__Plain-text document sources__.
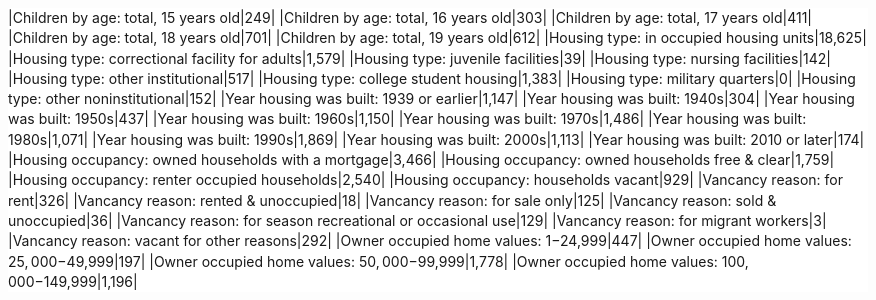 |Children by age: total, 15 years old|249|
|Children by age: total, 16 years old|303|
|Children by age: total, 17 years old|411|
|Children by age: total, 18 years old|701|
|Children by age: total, 19 years old|612|
|Housing type: in occupied housing units|18,625|
|Housing type: correctional facility for adults|1,579|
|Housing type: juvenile facilities|39|
|Housing type: nursing facilities|142|
|Housing type: other institutional|517|
|Housing type: college student housing|1,383|
|Housing type: military quarters|0|
|Housing type: other noninstitutional|152|
|Year housing was built: 1939 or earlier|1,147|
|Year housing was built: 1940s|304|
|Year housing was built: 1950s|437|
|Year housing was built: 1960s|1,150|
|Year housing was built: 1970s|1,486|
|Year housing was built: 1980s|1,071|
|Year housing was built: 1990s|1,869|
|Year housing was built: 2000s|1,113|
|Year housing was built: 2010 or later|174|
|Housing occupancy: owned households with a mortgage|3,466|
|Housing occupancy: owned households free & clear|1,759|
|Housing occupancy: renter occupied households|2,540|
|Housing occupancy: households vacant|929|
|Vancancy reason: for rent|326|
|Vancancy reason: rented & unoccupied|18|
|Vancancy reason: for sale only|125|
|Vancancy reason: sold & unoccupied|36|
|Vancancy reason: for season recreational or occasional use|129|
|Vancancy reason: for migrant workers|3|
|Vancancy reason: vacant for other reasons|292|
|Owner occupied home values: $1-$24,999|447|
|Owner occupied home values: $25,000-$49,999|197|
|Owner occupied home values: $50,000-$99,999|1,778|
|Owner occupied home values: $100,000-$149,999|1,196|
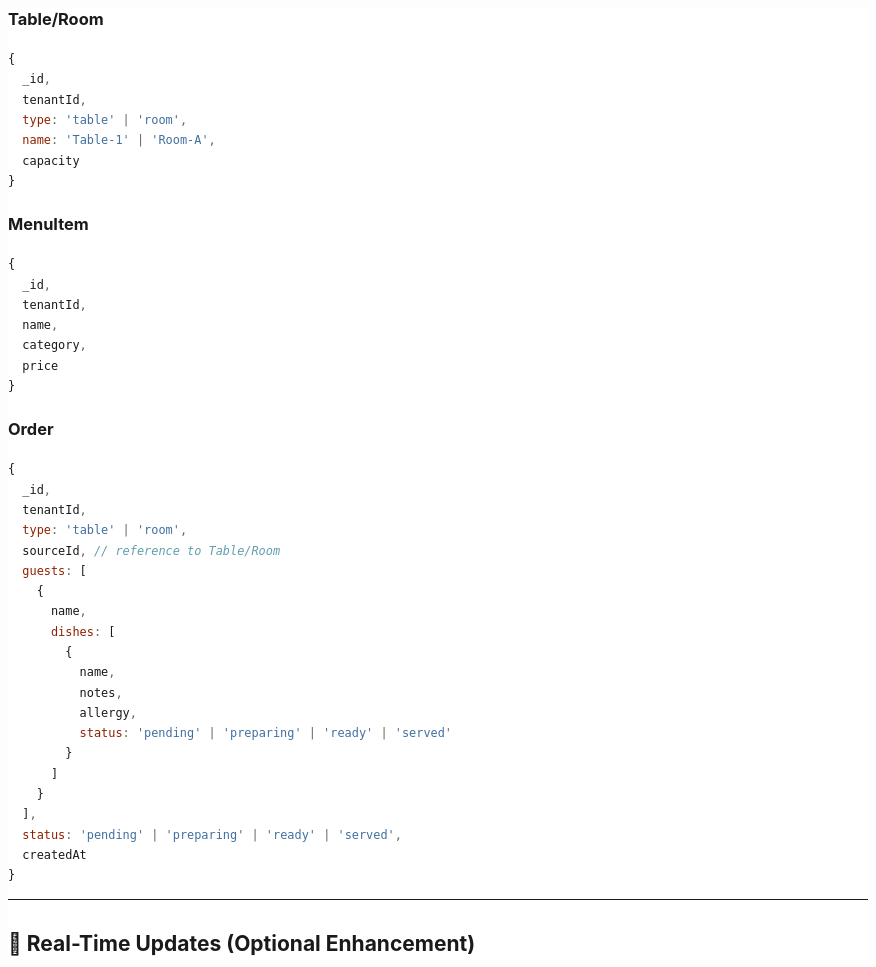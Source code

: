 ### Table/Room

```js
{
  _id,
  tenantId,
  type: 'table' | 'room',
  name: 'Table-1' | 'Room-A',
  capacity
}
```

### MenuItem

```js
{
  _id,
  tenantId,
  name,
  category,
  price
}
```

### Order

```js
{
  _id,
  tenantId,
  type: 'table' | 'room',
  sourceId, // reference to Table/Room
  guests: [
    {
      name,
      dishes: [
        {
          name,
          notes,
          allergy,
          status: 'pending' | 'preparing' | 'ready' | 'served'
        }
      ]
    }
  ],
  status: 'pending' | 'preparing' | 'ready' | 'served',
  createdAt
}
```

---

## 🔔 Real-Time Updates (Optional Enhancement)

__Aim of the task__. Find every line of the data that includes the string "reason". Copy each of those lines.

__Answer to the problem__.
|Vancancy reason: for rent|326|
|Vancancy reason: rented & unoccupied|18|
|Vancancy reason: for sale only|125|
|Vancancy reason: sold & unoccupied|36|
|Vancancy reason: for season recreational or occasional use|129|
|Vancancy reason: for migrant workers|3|
|Vancancy reason: vacant for other reasons|292|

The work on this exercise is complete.